The results of our study show that cyberchondria is negatively related to age. This is probably due to the fact that young people use the Internet more often than older generations. Future research should therefore include variables associated with Internet skills and with access to the Internet. Another point to note is that the present study was conducted before the COVID-19 pandemic. It would be useful to consider similar studies conducted during the increase in morbidity and mortality and after the pandemic (Zheng et al., 2020), especially as recent results suggest that cyberchondria and health anxiety are strongly related to coronavirus anxiety (Jungmann & Witthöft, 2020).

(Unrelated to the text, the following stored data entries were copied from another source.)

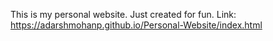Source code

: This is my personal website. Just created for fun.
Link: https://adarshmohanp.github.io/Personal-Website/index.html
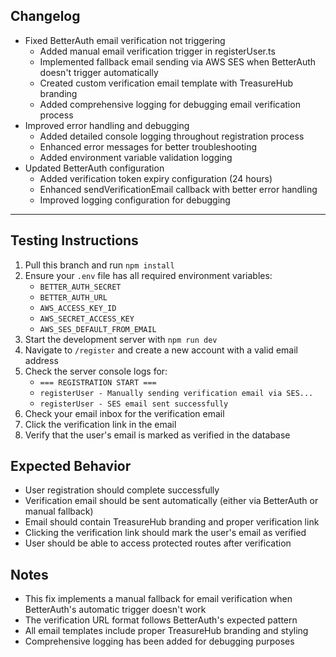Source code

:## Changelog

- Fixed BetterAuth email verification not triggering
  - Added manual email verification trigger in registerUser.ts
  - Implemented fallback email sending via AWS SES when BetterAuth doesn't trigger automatically
  - Created custom verification email template with TreasureHub branding
  - Added comprehensive logging for debugging email verification process
- Improved error handling and debugging
  - Added detailed console logging throughout registration process
  - Enhanced error messages for better troubleshooting
  - Added environment variable validation logging
- Updated BetterAuth configuration
  - Added verification token expiry configuration (24 hours)
  - Enhanced sendVerificationEmail callback with better error handling
  - Improved logging configuration for debugging

---

## Testing Instructions

1. Pull this branch and run `npm install`
2. Ensure your `.env` file has all required environment variables:
   - `BETTER_AUTH_SECRET`
   - `BETTER_AUTH_URL`
   - `AWS_ACCESS_KEY_ID`
   - `AWS_SECRET_ACCESS_KEY`
   - `AWS_SES_DEFAULT_FROM_EMAIL`
3. Start the development server with `npm run dev`
4. Navigate to `/register` and create a new account with a valid email address
5. Check the server console logs for:
   - `=== REGISTRATION START ===`
   - `registerUser - Manually sending verification email via SES...`
   - `registerUser - SES email sent successfully`
6. Check your email inbox for the verification email
7. Click the verification link in the email
8. Verify that the user's email is marked as verified in the database

## Expected Behavior

- User registration should complete successfully
- Verification email should be sent automatically (either via BetterAuth or manual fallback)
- Email should contain TreasureHub branding and proper verification link
- Clicking the verification link should mark the user's email as verified
- User should be able to access protected routes after verification

## Notes

- This fix implements a manual fallback for email verification when BetterAuth's automatic trigger doesn't work
- The verification URL format follows BetterAuth's expected pattern
- All email templates include proper TreasureHub branding and styling
- Comprehensive logging has been added for debugging purposes 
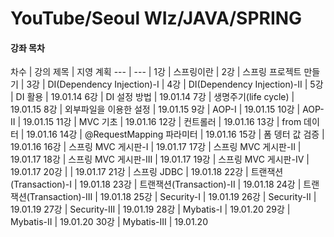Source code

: ﻿# YouTube/Seoul WIz/JAVA/SPRING 
#### 강좌 목차

차수 | 강의 제목 | 지영 계획
--- | --- |
1강 | 스프링이란 |
2강 | 스프링 프로젝트 만들기 |
3강 | DI(Dependency Injection)-I |
4강 | DI(Dependency Injection)-II |
5강 | DI 활용 | 19.01.14
6강 | DI 설정 방법 | 19.01.14
7강 | 생명주기(life cycle) | 19.01.15
8강 | 외부파일을 이용한 설정 | 19.01.15
9강 | AOP-I | 19.01.15
10강 | AOP-II | 19.01.15
11강 | MVC 기초 | 19.01.16
12강 | 컨트롤러 | 19.01.16
13강 | from 데이터 | 19.01.16
14강 | @RequestMapping 파라미터 | 19.01.16
15강 | 폼 뎅터 값 검증 | 19.01.16
16강 | 스프링 MVC 게시판-I | 19.01.17
17강 | 스프링 MVC 게시판-II | 19.01.17
18강 | 스프링 MVC 게시판-III | 19.01.17
19강 | 스프링 MVC 게시판-IV | 19.01.17
20강 |  | 19.01.17
21강 | 스프링 JDBC | 19.01.18
22강 | 트랜잭션(Transaction)-I | 19.01.18
23강 | 트랜잭션(Transaction)-II | 19.01.18
24강 | 트랜잭션(Transaction)-III | 19.01.18
25강 | Security-I | 19.01.19
26강 | Security-II | 19.01.19
27강 | Security-III | 19.01.19
28강 | Mybatis-I | 19.01.20
29강 | Mybatis-II | 19.01.20
30강 | Mybatis-III | 19.01.20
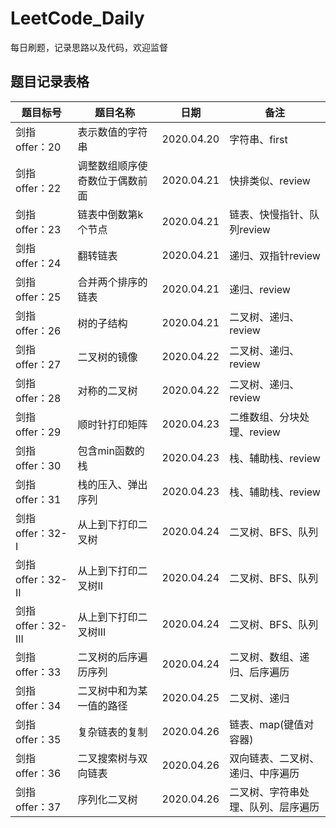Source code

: # LeetCode_Daily

每日刷题，记录思路以及代码，欢迎监督

## 题目记录表格

|题目标号       |题目名称|日期|备注|
|--------------|----|----|----|
|剑指offer：20|表示数值的字符串|2020.04.20|字符串、first
|剑指offer：22|调整数组顺序使奇数位于偶数前面|2020.04.21|快排类似、review
|剑指offer：23|链表中倒数第k个节点|2020.04.21|链表、快慢指针、队列review
|剑指offer：24|翻转链表|2020.04.21|递归、双指针review
|剑指offer：25|合并两个排序的链表|2020.04.21|递归、review
|剑指offer：26|树的子结构|2020.04.21|二叉树、递归、review
|剑指offer：27|二叉树的镜像|2020.04.22|二叉树、递归、review
|剑指offer：28|对称的二叉树|2020.04.22|二叉树、递归、review
|剑指offer：29|顺时针打印矩阵|2020.04.23|二维数组、分块处理、review
|剑指offer：30|包含min函数的栈|2020.04.23|栈、辅助栈、review
|剑指offer：31|栈的压入、弹出序列|2020.04.23|栈、辅助栈、review
|剑指offer：32-I|从上到下打印二叉树|2020.04.24|二叉树、BFS、队列
|剑指offer：32-II|从上到下打印二叉树II|2020.04.24|二叉树、BFS、队列
|剑指offer：32-III|从上到下打印二叉树III|2020.04.24|二叉树、BFS、队列
|剑指offer：33|二叉树的后序遍历序列|2020.04.24|二叉树、数组、递归、后序遍历
|剑指offer：34|二叉树中和为某一值的路径|2020.04.25|二叉树、递归
|剑指offer：35|复杂链表的复制|2020.04.26|链表、map(键值对容器)
|剑指offer：36|二叉搜索树与双向链表|2020.04.26|双向链表、二叉树、递归、中序遍历
|剑指offer：37|序列化二叉树|2020.04.26|二叉树、字符串处理、队列、层序遍历
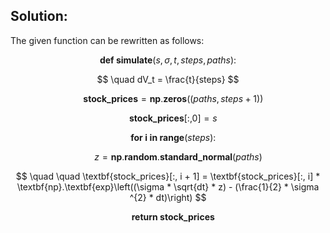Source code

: 

## Solution:
The given function can be rewritten as follows:

$$ \textbf{def simulate}(s, \sigma, t, steps, paths): $$

$$ \quad dV_t = \frac{t}{steps} $$

$$ \quad \textbf{stock_prices} = \textbf{np}.\textbf{zeros}((paths, steps + 1)) $$

$$ \quad \textbf{stock_prices}[:, 0] = s $$

$$ \quad \textbf{for} \; \textbf{i} \; \textbf{in} \; \textbf{range}(steps): $$

$$ \quad \quad z = \textbf{np}.\textbf{random}.\textbf{standard_normal}(paths) $$

$$ \quad \quad \textbf{stock_prices}[:, i + 1] = \textbf{stock_prices}[:, i] * \textbf{np}.\textbf{exp}\left((\sigma * \sqrt{dt} * z) - (\frac{1}{2} * \sigma ^{2} * dt)\right) $$

$$ \quad \textbf{return stock_prices} $$
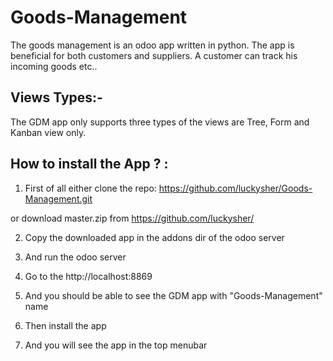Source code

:# Goods-Management
The goods management is an odoo app written in python. The app is beneficial for both customers and suppliers. A customer can
track his incoming goods etc..


Views Types:-
-------------

The GDM app only supports three types of the views are Tree, Form and Kanban view only.


How to install the App ? :
-----------------------

1. First of all either clone the repo:
  https://github.com/luckysher/Goods-Management.git

  or download master.zip from https://github.com/luckysher/

2. Copy the downloaded app in the addons dir of the odoo server

3. And run the odoo server

4. Go to the http://localhost:8869

5. And you should be able to see the GDM app with "Goods-Management" name

6. Then install the app

7. And you will see the app in the top menubar
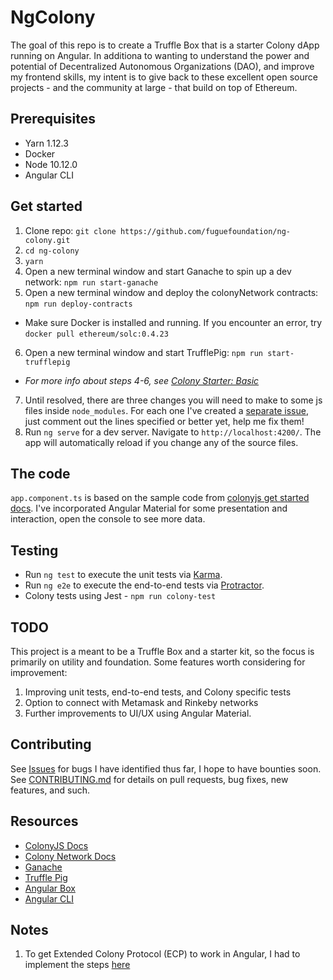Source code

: # NgColony

The goal of this repo is to create a Truffle Box that is a starter Colony dApp running on Angular. In additiona to wanting to understand the power and potential of Decentralized Autonomous Organizations (DAO), and improve my frontend skills, my intent is to give back to these excellent open source projects - and the community at large - that build on top of Ethereum.

## Prerequisites
* Yarn 1.12.3
* Docker
* Node 10.12.0
* Angular CLI

## Get started

1. Clone repo: `git clone https://github.com/fuguefoundation/ng-colony.git`
2. `cd ng-colony`
3. `yarn`
4. Open a new terminal window and start Ganache to spin up a dev network:
`npm run start-ganache`
5. Open a new terminal window and deploy the colonyNetwork contracts:
`npm run deploy-contracts`
* Make sure Docker is installed and running. If you encounter an error, try `docker pull ethereum/solc:0.4.23`
6. Open a new terminal window and start TrufflePig:
`npm run start-trufflepig`
* *For more info about steps 4-6, see [Colony Starter: Basic](https://github.com/JoinColony/colonyStarter/tree/master/packages/colony-starter-basic)*
7. Until resolved, there are three changes you will need to make to some js files inside `node_modules`. For each one I've created a [separate issue](https://github.com/fuguefoundation/ng-colony/issues), just comment out the lines specified or better yet, help me fix them!
8. Run `ng serve` for a dev server. Navigate to `http://localhost:4200/`. The app will automatically reload if you change any of the source files.

## The code

`app.component.ts` is based on the sample code from [colonyjs get started docs](https://docs.colony.io/colonyjs/docs-get-started/). I've incorporated Angular Material for some presentation and interaction, open the console to see more data.

## Testing

* Run `ng test` to execute the unit tests via [Karma](https://karma-runner.github.io).
* Run `ng e2e` to execute the end-to-end tests via [Protractor](http://www.protractortest.org/).
* Colony tests using Jest - `npm run colony-test`

## TODO

This project is a meant to be a Truffle Box and a starter kit, so the focus is primarily on utility and foundation. Some features worth considering for improvement:

1. Improving unit tests, end-to-end tests, and Colony specific tests
2. Option to connect with Metamask and Rinkeby networks
3. Further improvements to UI/UX using Angular Material.

## Contributing

See [Issues](https://github.com/fuguefoundation/ng-colony/issues) for bugs I have identified thus far, I hope to have bounties soon. See [CONTRIBUTING.md](xxx) for details on pull requests, bug fixes, new features, and such.

## Resources

* [ColonyJS Docs](https://docs.colony.io/colonyjs/docs-overview)
* [Colony Network Docs](https://docs.colony.io/colonynetwork/docs-get-started/)
* [Ganache](https://github.com/trufflesuite/ganache-cli)
* [Truffle Pig](https://github.com/JoinColony/trufflepig)
* [Angular Box](https://truffleframework.com/boxes/angular-truffle-box)
* [Angular CLI](https://github.com/angular/angular-cli)

## Notes

1. To get Extended Colony Protocol (ECP) to work in Angular, I had to implement the steps [here](https://medium.com/@GrandSchtroumpf/angular-cli-and-web3-e5cb90885741)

The presented research results may inspire further explorations into cyberchondria. An interesting direction for future study would be to identify the motives for seeking health information on the Internet. Researchers may want to determine if such behavior is caused by poor medical care, a fear of visiting the doctor, the experience of illness in the family, or information found online.

Conclusions

The topic of cyberchondria seems to be an important one to investigate because Internet forums provide not only verified materials, reliably reflecting the current state of knowledge, but also inaccurate or misleading entries and comments posted by non-specialists. There are, naturally, plenty of reliable and at the same time accessible texts on the Internet, but these often prove to be difficult to distinguish from non-credible sources.

In some individuals, constant thinking about health can cause not only concern for their own and their family's health and living conditions but also automatic thoughts related to anxiety and worry. This phenomenon has been termed habitual anxious worrying (Papageorgiou, 2006). Paradoxically, anxious worrying can also affect patients who work intensively with medical staff and who have significantly greater knowledge about their condition than average individuals. The presented results show that emotional functioning variables—namely, pessimism and difficulties in emotion regulation—play an important role in the relationship between health anxiety and cyberchondria.